(HOLLYWOOD, FLORIDA) – Valuations are still right for stock buyers, and long-term trends should give them substantial returns versus other asset classes like bonds and gold, said Jeremy Siegel, the Wharton finance professor who gave the closing presentation at the Pershing Insite 2010 conference on Friday, June 11.
"I feel like I'm the last optimist standing," joked Siegel at the start of his speech, which highlighted the outperformance of stocks since 1802.
Over the 1802 to 2009 period, stocks have averaged 6.6% annual returns versus 3.6% for bonds and 0.5% for gold, he noted.
"Gold is overvalued now like in 1981," Siegel said.
As for bonds, he reminded the audience of roughly 1,000 advisors that bonds produced negative returns from 1966 to 1981 of -4/2% on average, when there was low inflation (like today).
While he acknowledged that the best buy point in recent times was in March 2009, he said the S&P 500 is still below its historical trend line. "We are under 1,100," Siegel said.

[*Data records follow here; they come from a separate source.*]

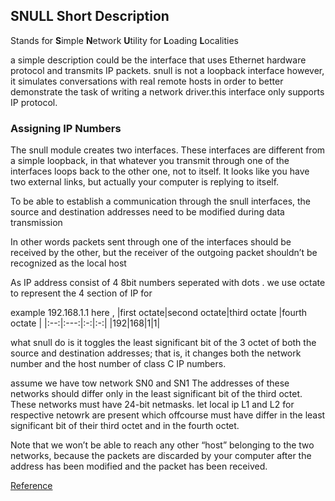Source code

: ## SNULL Short Description
Stands for **S**imple **N**etwork **U**tility for **L**oading **L**ocalities

a simple description could be the interface that uses Ethernet hardware protocol and transmits IP packets.
snull is not a loopback interface however, it simulates conversations with real remote hosts in order to better demonstrate the task of writing a network driver.this interface only supports IP protocol.

### Assigning IP Numbers
The snull module creates two interfaces. These interfaces are different from a simple loopback, in that whatever you transmit through one of the interfaces loops back to the other one, not to itself. It looks like you have two external links, but actually your computer is replying to itself.

To be able to establish a communication through the snull interfaces, the source and destination addresses need to be modified during data transmission

In other words packets sent through one of the interfaces should be received by the other, but the receiver of the outgoing packet shouldn’t be recognized as the local host

As IP address consist of 4 8bit numbers seperated with dots .
we use octate to represent the 4 section of IP for 

example 192.168.1.1 here ,
|first octate|second octate|third octate |fourth octate |
|:--:|:---:|:-:|:-:|
|192|168|1|1|

what snull do is it toggles the least significant bit of the 3 octet of both the source and destination addresses; that is, it changes both the network number and the host number of class C IP numbers.

assume we have tow network SN0 and SN1
The addresses of these networks should differ only in the least significant bit of the third octet.
These networks must have 24-bit netmasks.
let local ip L1 and L2 for respective netowrk are present which offcourse  must have differ in the least significant bit of their third octet and in the fourth octet.

Note that we won’t be able to reach any other “host” belonging to the two networks, because the packets are discarded by your computer after the address has been modified and the packet has been received. 

[Reference]("https://www.oreilly.com/library/view/linux-device-drivers/0596005903/ch17.html")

The finance expert stressed that global stocks also have performed well in the past 110 years, with 6% real returns on average during that time. "Yes, the story is the same globally," he noted.
Siegel explained that price-to-equity ratios should remain in the double digits, because rates for Treasury bonds are not expected to return to the double-digit levels of the late 1970s and early 1980s. "Today, the yields are nothing like that," he said.